# M/C shortcut



## JTMEYER (May 2, 2009)

The one thing I always really hated about M/C cable is untwisting and straightening out the wire when landing the panel. Well today I got a wild hair and decided to try something diffrent. I used a cordless drill. Just take the end of the twisted conductors and clamp them in the chuck of your drill and run it in reverse. It took awhile to get it timed right, but if you grab the chuck and loosen it at the right time it will spit it out perfectly untwisted and nicely straightened. Saved me half an hour or so on a 42 space panel today. Give it a try.


----------



## william1978 (Sep 21, 2008)

What do you do with the ones that are twisted about a foot one way and then a foot in the other direction? Forward--reverse--forward--reverse--forward--reverse and so on.


----------



## JTMEYER (May 2, 2009)

Didn't have any do that.

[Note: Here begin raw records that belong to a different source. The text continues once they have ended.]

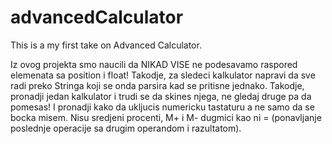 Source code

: # advancedCalculator
This is a my first take on Advanced Calculator.

Iz ovog projekta smo naucili da NIKAD VISE ne podesavamo raspored elemenata sa position i float! Takodje, za sledeci kalkulator napravi da sve radi preko Stringa koji se onda parsira kad se pritisne jednako. Takodje, pronadji jedan kalkulator i trudi se da skines njega, ne gledaj druge pa da pomesas! I pronadji kako da ukljucis numericku tastaturu a ne samo da se bocka misem.
Nisu sredjeni procenti, M+ i M- dugmici kao ni = (ponavljanje poslednje operacije sa drugim operandom i razultatom).
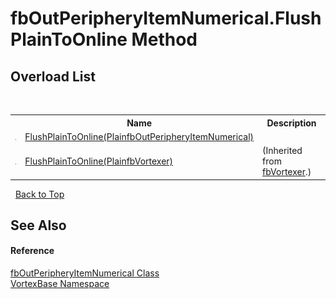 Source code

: # fbOutPeripheryItemNumerical.FlushPlainToOnline Method 
 


## Overload List
&nbsp;<table><tr><th></th><th>Name</th><th>Description</th></tr><tr><td>![Public method](media/pubmethod.gif "Public method")</td><td><a href="M_VortexBase_fbOutPeripheryItemNumerical_FlushPlainToOnline.md">FlushPlainToOnline(PlainfbOutPeripheryItemNumerical)</a></td><td /></tr><tr><td>![Public method](media/pubmethod.gif "Public method")</td><td><a href="M_VortexBase_fbVortexer_FlushPlainToOnline.md">FlushPlainToOnline(PlainfbVortexer)</a></td><td> (Inherited from <a href="T_VortexBase_fbVortexer.md">fbVortexer</a>.)</td></tr></table>&nbsp;
<a href="#fboutperipheryitemnumerical.flushplaintoonline-method">Back to Top</a>

## See Also


#### Reference
<a href="T_VortexBase_fbOutPeripheryItemNumerical.md">fbOutPeripheryItemNumerical Class</a><br /><a href="N_VortexBase.md">VortexBase Namespace</a><br />
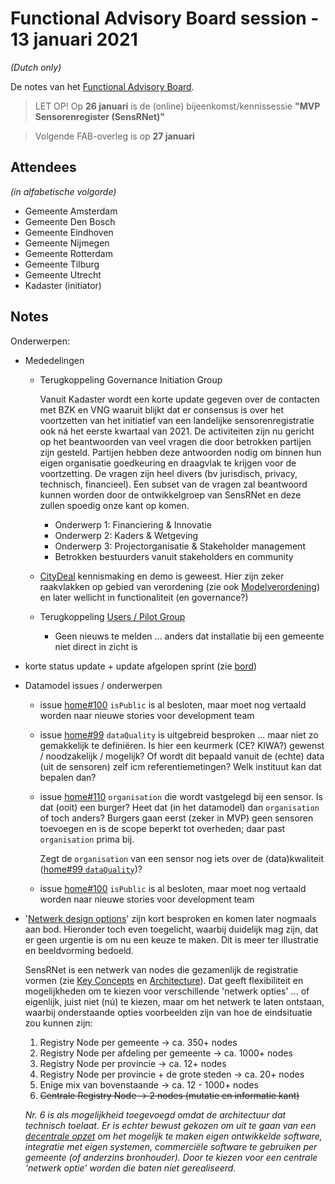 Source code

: # Functional Advisory Board session - 13 januari 2021

_(Dutch only)_

De notes van het [Functional Advisory Board](../FAB.md).

> LET OP! Op **26 januari** is de (online) bijeenkomst/kennissessie **"MVP Sensorenregister (SensRNet)"**

> Volgende FAB-overleg is op **27 januari**

## Attendees

_(in alfabetische volgorde)_

- Gemeente Amsterdam
- Gemeente Den Bosch
- Gemeente Eindhoven
- Gemeente Nijmegen
- Gemeente Rotterdam
- Gemeente Tilburg
- Gemeente Utrecht
- Kadaster (initiator)

## Notes

Onderwerpen:

- Mededelingen

  - Terugkoppeling Governance Initiation Group
    
    Vanuit Kadaster wordt een korte update gegeven over de contacten met BZK en VNG waaruit blijkt dat er consensus is over het voortzetten van het initiatief van een landelijke sensorenregistratie ook ná het eerste kwartaal van 2021. De activiteiten zijn nu gericht op het beantwoorden van veel vragen die door betrokken partijen zijn gesteld. Partijen hebben deze antwoorden nodig om binnen hun eigen organisatie goedkeuring en draagvlak te krijgen voor de voortzetting. De vragen zijn heel divers (bv jurisdisch, privacy, technisch, financieel). Een subset van de vragen zal beantwoord kunnen worden door de ontwikkelgroep van SensRNet en deze zullen spoedig onze kant op komen.

    - Onderwerp 1: Financiering & Innovatie
    - Onderwerp 2: Kaders & Wetgeving
    - Onderwerp 3: Projectorganisatie & Stakeholder management
    - Betrokken bestuurders vanuit stakeholders en community
  
  - [CityDeal](https://agendastad.nl/citydeal/een-slimme-stad-zo-doe-je-dat/) kennismaking en demo is geweest. Hier zijn zeker raakvlakken op gebied van verordening (zie ook [Modelverordening](https://future-city.nl/modelverordening/)) en later wellicht in functionaliteit (en governance?)
  
  - Terugkoppeling [Users / Pilot Group](../UsersGroup.md)
    - Geen nieuws te melden ... anders dat installatie bij een gemeente niet direct in zicht is

- korte status update + update afgelopen sprint (zie [bord](https://github.com/orgs/kadaster-labs/projects/1))

- Datamodel issues / onderwerpen

  - issue [home#100](https://github.com/kadaster-labs/sensrnet-home/issues/100) `isPublic` is al besloten, maar moet nog vertaald worden naar nieuwe stories voor development team
  
  - issue [home#99](https://github.com/kadaster-labs/sensrnet-home/issues/99) `dataQuality` is uitgebreid besproken ... maar niet zo gemakkelijk te definiëren. Is hier een keurmerk (CE? KIWA?) gewenst / noodzakelijk / mogelijk? Of wordt dit bepaald vanuit de (echte) data (uit de sensoren) zelf icm referentiemetingen? Welk instituut kan dat bepalen dan?
  
  - issue [home#110](https://github.com/kadaster-labs/sensrnet-home/issues/110) `organisation` die wordt vastgelegd bij een sensor. Is dat (ooit) een burger? Heet dat (in het datamodel) dan `organisation` of toch anders? Burgers gaan eerst (zeker in MVP) geen sensoren toevoegen en is de scope beperkt tot overheden; daar past `organisation` prima bij.
    
    Zegt de `organisation` van een sensor nog iets over de (data)kwaliteit ([home#99 `dataQuality`](https://github.com/kadaster-labs/sensrnet-home/issues/99))?
  
  - issue [home#100](https://github.com/kadaster-labs/sensrnet-home/issues/100) `isPublic` is al besloten, maar moet nog vertaald worden naar nieuwe stories voor development team
  
- '[Netwerk design options](../Network.md)' zijn kort besproken en komen later nogmaals aan bod. Hieronder toch even toegelicht, waarbij duidelijk mag zijn, dat er geen urgentie is om nu een keuze te maken. Dit is meer ter illustratie en beeldvorming bedoeld.
  
  SensRNet is een netwerk van nodes die gezamenlijk de registratie vormen (zie [Key Concepts](../KeyConcepts.md#decentralization) en [Architecture](../Architecture.md)). Dat geeft flexibiliteit en mogelijkheden om te kiezen voor verschillende 'netwerk opties' ... of eigenlijk, juist niet (nú) te kiezen, maar om het netwerk te laten ontstaan, waarbij onderstaande opties voorbeelden zijn van hoe de eindsituatie zou kunnen zijn:

  1. Registry Node per gemeente -> ca. 350+ nodes
  1. Registry Node per afdeling per gemeente -> ca. 1000+ nodes
  1. Registry Node per provincie -> ca. 12+ nodes
  1. Registry Node per provincie + de grote steden -> ca. 20+ nodes
  1. Enige mix van bovenstaande -> ca. 12 - 1000+ nodes
  1. <s>Centrale Registry Node -> 2 nodes (mutatie en informatie kant)</s>

  _Nr. 6 is als mogelijkheid toegevoegd omdat de architectuur dat technisch toelaat. Er is echter bewust gekozen om uit te gaan van een [decentrale opzet](../KeyConcepts.md#decentralization) om het mogelijk te maken eigen ontwikkelde software, integratie met eigen systemen, commerciële software te gebruiken per gemeente (of anderzins bronhouder). Door te kiezen voor een centrale 'netwerk optie' worden die baten niet gerealiseerd._
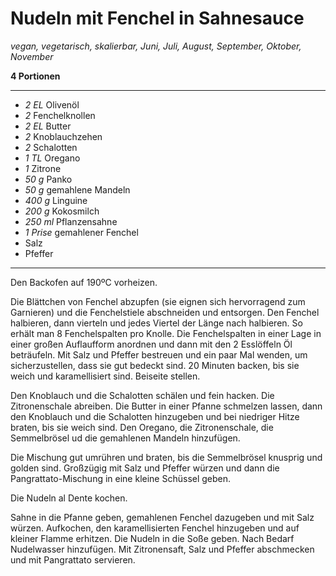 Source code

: # Nudeln mit Fenchel in Sahnesauce

*vegan, vegetarisch, skalierbar, Juni, Juli, August, September, Oktober, November*

**4 Portionen**

---

- *2 EL* Olivenöl
- *2* Fenchelknollen
- *2 EL* Butter
- *2* Knoblauchzehen
- *2* Schalotten
- *1 TL* Oregano
- *1* Zitrone
- *50 g* Panko
- *50 g* gemahlene Mandeln
- *400 g* Linguine
- *200 g* Kokosmilch
- *250 ml* Pflanzensahne
- *1 Prise* gemahlener Fenchel
- Salz
- Pfeffer

---

Den Backofen auf 190ºC vorheizen.

Die Blättchen von Fenchel abzupfen (sie eignen sich hervorragend zum Garnieren) und die Fenchelstiele abschneiden und entsorgen. Den Fenchel halbieren, dann vierteln und jedes Viertel der Länge nach halbieren. So erhält man 8 Fenchelspalten pro Knolle. Die Fenchelspalten in einer Lage in einer großen Auflaufform anordnen und dann mit den 2 Esslöffeln Öl beträufeln. Mit Salz und Pfeffer bestreuen und ein paar Mal wenden, um sicherzustellen, dass sie gut bedeckt sind. 20 Minuten backen, bis sie weich und karamellisiert sind. Beiseite stellen.

Den Knoblauch und die Schalotten schälen und fein hacken. Die Zitronenschale abreiben. Die Butter in einer Pfanne schmelzen lassen, dann den Knoblauch und die Schalotten hinzugeben und bei niedriger Hitze braten, bis sie weich sind. Den Oregano, die Zitronenschale, die Semmelbrösel ud die gemahlenen Mandeln hinzufügen. 

Die Mischung gut umrühren und braten, bis die Semmelbrösel knusprig und golden sind. Großzügig mit Salz und Pfeffer würzen und dann die Pangrattato-Mischung in eine kleine Schüssel geben. 

Die Nudeln al Dente kochen.

Sahne in die Pfanne geben, gemahlenen Fenchel dazugeben und mit Salz würzen. Aufkochen, den karamellisierten Fenchel hinzugeben und auf kleiner Flamme erhitzen. Die Nudeln in die Soße geben. Nach Bedarf Nudelwasser hinzufügen. Mit Zitronensaft, Salz und Pfeffer abschmecken und mit Pangrattato servieren.
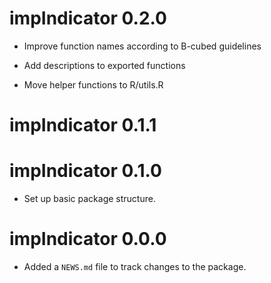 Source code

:# impIndicator 0.2.0

* Improve function names according to B-cubed guidelines

* Add descriptions to exported functions

* Move helper functions to R/utils.R

# impIndicator 0.1.1

# impIndicator 0.1.0

* Set up basic package structure.

# impIndicator 0.0.0

* Added a `NEWS.md` file to track changes to the package.

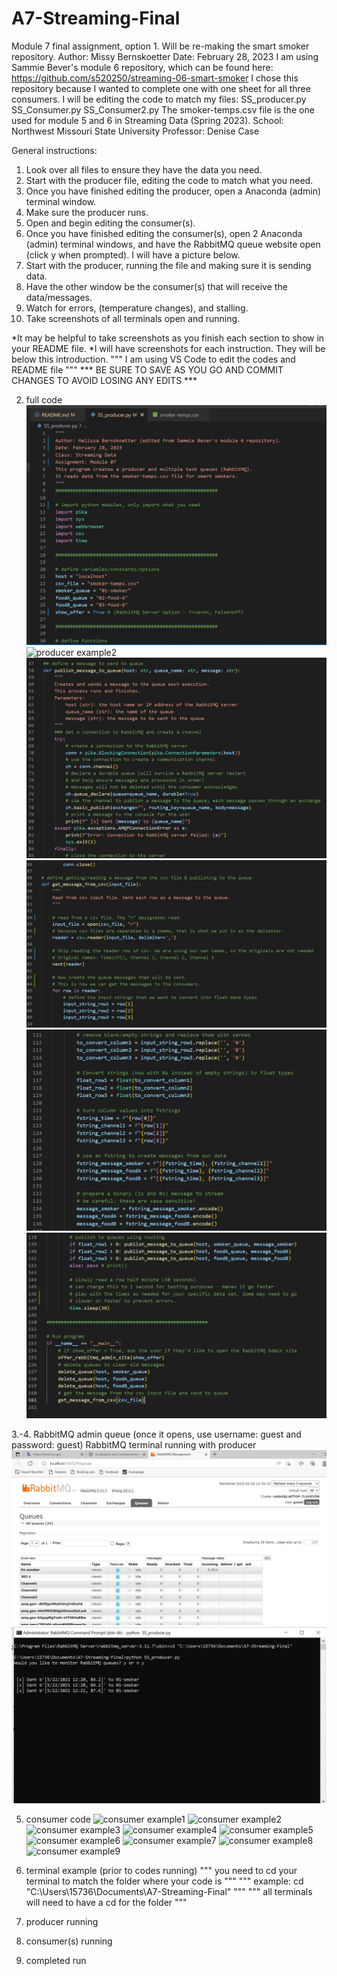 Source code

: # A7-Streaming-Final
Module 7 final assignment, option 1. Will be re-making the smart smoker repository.
Author: Missy Bernskoetter
Date: February 28, 2023
I am using Sammie Bever's module 6 repository, which can be found here: 
https://github.com/s520250/streaming-06-smart-smoker 
I chose this repository because I wanted to complete one with one sheet for all three consumers. 
I will be editing the code to match my files:
SS_producer.py
SS_Consumer.py
SS_Consumer2.py
The smoker-temps.csv file is the one used for module 5 and 6 in Streaming Data (Spring 2023).
School: Northwest Missouri State University
Professor: Denise Case

General instructions:
1. Look over all files to ensure they have the data you need. 
2. Start with the producer file, editing the code to match what you need.
3. Once you have finished editing the producer, open a Anaconda (admin) terminal window.
4. Make sure the producer runs.
5. Open and begin editing the consumer(s).
6. Once you have finished editing the consumer(s), open 2 Anaconda (admin) terminal windows, and have
   the RabbitMQ queue website open (click y when prompted). I will have a picture below.
7. Start with the producer, running the file and making sure it is sending data.
8. Have the other window be the consumer(s) that will receive the data/messages.
9. Watch for errors, (temperature changes), and stalling.
10. Take screenshots of all  terminals open and running. 

*It may be helpful to take screenshots as you finish each section to show in your README file.
*I will have screenshots for each instruction. They will be below this introduction.
""" I am using VS Code to edit the codes and README file """
*** BE SURE TO SAVE AS YOU GO AND COMMIT CHANGES TO AVOID LOSING ANY EDITS ***

2. full code 
![producer example1](Producer_example1.JPG)
![producer example2](Producer_example2.JPG)
![producer example3](Producer_example3.JPG)
![producer example4](Producer_example4.JPG)
![producer example5](Producer_example5.JPG)
![producer example6](Producer_example6.JPG)

3.-4. RabbitMQ admin queue (once it opens, use username: guest and password: guest)
   RabbitMQ terminal running with producer
   ![rabbitmq admin](RabbitMQ_page.JPG)
   ![rabbitmq terminal](smoker_producer_running.JPG)

5. consumer code
![consumer example1](Consumer_example1.JPG)
![consumer example2](Consumer_example2.JPG)
![consumer example3](Consumer_example3.JPG)
![consumer example4](Consumer_example4.JPG)
![consumer example5](Consumer_example5.JPG)
![consumer example6](Consumer_example6.JPG)
![consumer example7](Consumer_example7.JPG)
![consumer example8](Consumer_example8.JPG)
![consumer example9](Consumer_example9.JPG)
6. terminal example (prior to codes running)
""" you need to cd your terminal to match the folder where your code is """
""" example: cd "C:\Users\15736\Documents\A7-Streaming-Final" """
""" all terminals will need to have a cd for the folder """

7. producer running
8. consumer(s) running
10. completed run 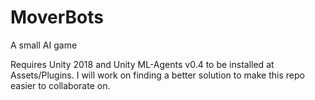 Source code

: # MoverBots
A small AI game

Requires Unity 2018 and Unity ML-Agents v0.4 to be installed at Assets/Plugins.  I will work on finding a better solution to make this repo easier to collaborate on.
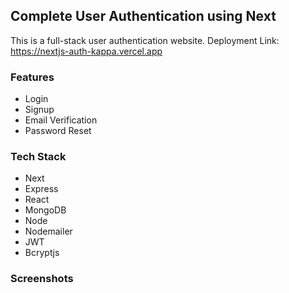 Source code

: ## Complete User Authentication using Next

This is a full-stack user authentication website.
Deployment Link: https://nextjs-auth-kappa.vercel.app

### Features

- Login
- Signup
- Email Verification
- Password Reset

### Tech Stack

- Next
- Express
- React
- MongoDB
- Node
- Nodemailer
- JWT
- Bcryptjs

### Screenshots

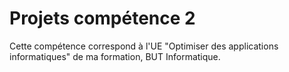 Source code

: # Projets compétence 2
Cette compétence correspond à l'UE "Optimiser des applications informatiques" de ma formation, BUT Informatique.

I suppose if you have that much trouble you could do it the old fashion way.


----------



## william1978 (Sep 21, 2008)

I've only seen it that way every now and then.


----------



## TOOL_5150 (Aug 27, 2007)

I got a roll of MC a little while ago, It had about 2 full regular twists every 2 feet, the rest of the wire inside was straight.it really made my day when I found that out.

~Matt


----------